7. The composition of claim 5, wherein the affinity tag comprises a C- terminal 6xHIS tag.

8. A method of isolating a stable S. aureus iron-liganded peptide deformylase complex comprising preparing a complex with an N- terminal or a C-terminal affinity tag and isolating the tagged complex using immobilized-metal affinity chromatography or metal-chelate affinity chromatography.

9. The method of claim 8, wherein the N-terminal or C-terminal affinity tagged complex is isolated by being bound to a chromatography medium.

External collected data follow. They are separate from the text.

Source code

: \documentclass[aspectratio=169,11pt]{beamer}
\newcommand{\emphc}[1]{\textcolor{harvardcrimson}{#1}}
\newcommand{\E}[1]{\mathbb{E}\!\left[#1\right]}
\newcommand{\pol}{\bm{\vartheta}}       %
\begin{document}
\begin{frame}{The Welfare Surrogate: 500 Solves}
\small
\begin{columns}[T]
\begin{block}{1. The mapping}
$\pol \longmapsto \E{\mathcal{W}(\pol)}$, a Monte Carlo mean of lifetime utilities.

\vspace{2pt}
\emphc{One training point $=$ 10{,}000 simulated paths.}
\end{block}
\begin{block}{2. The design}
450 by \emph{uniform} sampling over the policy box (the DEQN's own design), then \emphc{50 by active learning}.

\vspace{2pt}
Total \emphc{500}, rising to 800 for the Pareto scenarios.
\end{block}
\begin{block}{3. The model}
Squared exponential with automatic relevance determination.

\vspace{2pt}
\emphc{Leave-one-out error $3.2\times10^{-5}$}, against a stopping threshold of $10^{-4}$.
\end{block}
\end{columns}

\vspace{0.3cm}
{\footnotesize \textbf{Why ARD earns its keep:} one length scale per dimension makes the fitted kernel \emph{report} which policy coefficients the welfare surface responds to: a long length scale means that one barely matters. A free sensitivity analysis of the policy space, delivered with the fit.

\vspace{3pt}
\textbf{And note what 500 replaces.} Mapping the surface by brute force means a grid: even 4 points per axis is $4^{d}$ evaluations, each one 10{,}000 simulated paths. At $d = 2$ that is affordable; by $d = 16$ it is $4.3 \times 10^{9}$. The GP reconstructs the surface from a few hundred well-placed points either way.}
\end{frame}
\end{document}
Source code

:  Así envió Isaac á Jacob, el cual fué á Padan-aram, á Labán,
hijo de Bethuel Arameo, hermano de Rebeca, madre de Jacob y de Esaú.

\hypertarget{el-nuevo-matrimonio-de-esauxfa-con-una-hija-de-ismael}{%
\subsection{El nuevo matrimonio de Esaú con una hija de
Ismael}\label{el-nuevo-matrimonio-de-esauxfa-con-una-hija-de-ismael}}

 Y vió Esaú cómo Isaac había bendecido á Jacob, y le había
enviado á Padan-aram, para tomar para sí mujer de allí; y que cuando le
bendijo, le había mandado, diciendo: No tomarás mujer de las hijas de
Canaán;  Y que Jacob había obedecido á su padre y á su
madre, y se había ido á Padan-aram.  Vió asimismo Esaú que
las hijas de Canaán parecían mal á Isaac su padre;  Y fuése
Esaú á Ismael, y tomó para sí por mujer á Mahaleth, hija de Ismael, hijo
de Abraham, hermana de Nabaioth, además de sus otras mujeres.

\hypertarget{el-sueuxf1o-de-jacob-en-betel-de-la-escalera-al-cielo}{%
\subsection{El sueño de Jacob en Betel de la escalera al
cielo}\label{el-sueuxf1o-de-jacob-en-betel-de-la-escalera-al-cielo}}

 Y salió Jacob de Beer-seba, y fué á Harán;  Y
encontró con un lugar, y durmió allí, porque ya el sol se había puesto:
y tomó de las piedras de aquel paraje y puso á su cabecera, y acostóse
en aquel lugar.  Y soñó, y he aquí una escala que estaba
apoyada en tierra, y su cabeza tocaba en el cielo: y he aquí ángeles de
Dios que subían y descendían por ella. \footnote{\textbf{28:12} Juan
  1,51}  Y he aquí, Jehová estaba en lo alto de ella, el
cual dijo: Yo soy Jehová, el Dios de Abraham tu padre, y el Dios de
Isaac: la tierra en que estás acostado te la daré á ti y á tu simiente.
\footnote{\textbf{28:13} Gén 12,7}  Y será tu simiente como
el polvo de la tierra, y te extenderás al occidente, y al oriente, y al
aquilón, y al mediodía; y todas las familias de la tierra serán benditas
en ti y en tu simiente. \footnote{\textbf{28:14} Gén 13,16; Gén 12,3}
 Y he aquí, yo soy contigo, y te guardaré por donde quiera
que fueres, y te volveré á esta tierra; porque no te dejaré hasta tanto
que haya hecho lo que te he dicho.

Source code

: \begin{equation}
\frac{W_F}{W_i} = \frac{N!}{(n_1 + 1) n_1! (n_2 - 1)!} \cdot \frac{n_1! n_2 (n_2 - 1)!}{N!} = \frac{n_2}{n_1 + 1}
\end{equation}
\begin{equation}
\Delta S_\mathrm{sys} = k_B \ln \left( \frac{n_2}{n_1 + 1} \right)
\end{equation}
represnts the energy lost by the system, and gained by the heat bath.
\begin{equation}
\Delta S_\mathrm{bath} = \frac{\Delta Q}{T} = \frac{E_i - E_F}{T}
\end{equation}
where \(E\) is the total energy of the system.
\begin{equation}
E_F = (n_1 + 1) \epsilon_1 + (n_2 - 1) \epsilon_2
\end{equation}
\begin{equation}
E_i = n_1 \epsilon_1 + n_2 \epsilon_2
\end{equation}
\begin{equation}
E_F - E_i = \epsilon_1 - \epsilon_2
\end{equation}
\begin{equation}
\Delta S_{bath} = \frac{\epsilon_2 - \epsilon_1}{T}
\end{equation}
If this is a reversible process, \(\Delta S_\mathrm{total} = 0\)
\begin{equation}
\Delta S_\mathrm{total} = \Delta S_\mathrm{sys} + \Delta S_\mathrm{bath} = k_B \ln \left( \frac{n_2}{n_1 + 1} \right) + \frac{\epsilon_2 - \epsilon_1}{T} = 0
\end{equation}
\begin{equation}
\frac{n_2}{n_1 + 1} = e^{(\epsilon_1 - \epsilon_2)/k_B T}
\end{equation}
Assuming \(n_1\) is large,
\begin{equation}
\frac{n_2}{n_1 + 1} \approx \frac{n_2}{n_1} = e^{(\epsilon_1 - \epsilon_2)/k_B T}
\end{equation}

10. The method of claim 8, wherein the affinity tag is selected from the group consisting of 4xHis, 5xHis, 6xHis, 7xHis, 8xHis, and mixtures thereof.

11. The method of claim 8, wherein the affinity tag comprises a C-terminal 6xHIS tag.

12. The method of claim 9, wherein the affinity chromatography medium is Ni-NTA or Ni-IDA.

13. The method of claim 8, wherein the complex is purified using ion exchange chromatography.

14. A method of screening for compounds that interact with a peptide deformylase comprising introducing the compound into a system including a stable S. aureus iron-peptide deformylase complex and measuring for inhibition of peptide deformylase activity.

15. The method of claim 14, wherein the inhibition is measured by a direct or coupled assay method.

16. The method of claim 14, wherein the system is substantially free of catalase.

17. The method of claim 14, wherein the system is substantially free of antioxidants.